En sep­tembre 2020, l'ex-compagnon de Khadija a été condam­né à huit ans de pri­son pour vio­lences conju­gales mais acquit­té pour les faits de viols conju­gaux dont l'accusait la jeune femme. Le pro­cès s'est tenu sans elle, qui n'a jamais reçu sa convo­ca­tion à l'audience de la cour d'Assises de Limoges.

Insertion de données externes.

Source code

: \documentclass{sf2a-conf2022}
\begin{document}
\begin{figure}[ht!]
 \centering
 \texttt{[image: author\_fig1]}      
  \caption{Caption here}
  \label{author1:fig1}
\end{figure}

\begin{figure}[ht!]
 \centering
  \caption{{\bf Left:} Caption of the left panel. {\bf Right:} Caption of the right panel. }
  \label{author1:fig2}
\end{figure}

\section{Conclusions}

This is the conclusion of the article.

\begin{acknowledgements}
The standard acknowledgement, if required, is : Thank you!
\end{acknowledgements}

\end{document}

« Je ne vais pas vous men­tir, Madame, je ne vais pas bien. Je ne vis plus, je suis écra­sée par le sen­ti­ment d'injustice qui m'habite et ne pour­rai me recons­truire que si je suis enten­due par la jus­tice. » Au télé­phone, Khadija raconte les évè­ne­ments qui ont conduit à une situa­tion ubuesque. C'est par voie de presse, avec la publi­ca­tion d'un article dans Le Populaire du Centre, qu'elle apprend que le pro­cès de son ex-​conjoint, contre qui elle a por­té plainte en 2017 pour vio­lences et viols conju­gaux, s'est tenu à Limoges sans elle. Et si son ex a bien été condam­né à une peine de huit ans de pri­son pour vio­lences conju­gales, il n'a pas été recon­nu cou­pable de viols. « Forcément, je n'ai pas pu racon­ter ce qui m'était arri­vé et lui a pu faire entendre la ver­sion des faits qu'il vou­lait ! », explose Khadija. Multipliant les recours judi­ciaires avec l'aide de sa nou­velle avo­cate Me Pauline Rongier, la jeune femme vient aus­si de lan­cer sur Change.org une péti­tion à l'adresse du Garde des Sceaux Eric Dupond-​Moretti deman­dant un nou­veau procès.

Car le droit fran­çais n'a pas pré­vu le cas de l'absence d'une vic­time à un pro­cès pour cause de non-​réception de convo­ca­tion à l'audience. Le·la mis·e en cause peut contes­ter, via la voie de l'opposition, un pro­cès qui s'est tenu en son absence faute d'avoir reçu la convo­ca­tion, mais pas sa vic­time. Lorsqu'elle a repris le dos­sier à l'automne, l'avocate a fait appel auprès de la cour d'Assises de la Haute-​Vienne, sachant bien que l'appel serait irre­ce­vable. « Seuls le par­quet et le condam­né peuvent faire appel mais cela m'a per­mis d'avoir une déci­sion à contes­ter dans cette affaire afin de pou­voir por­ter ce pro­blème juri­dique devant la cour de Cassation et devant le Conseil consti­tu­tion­nel via une Question prio­ri­taire de consti­tu­tion­na­li­té [QPC, ndlr] », pré­cise Me Rongier. Dans le même objec­tif, l'avocate a éga­le­ment fait oppo­si­tion. L'enjeu : faire chan­ger la loi, pour évi­ter qu'un tel cas ne se reproduise.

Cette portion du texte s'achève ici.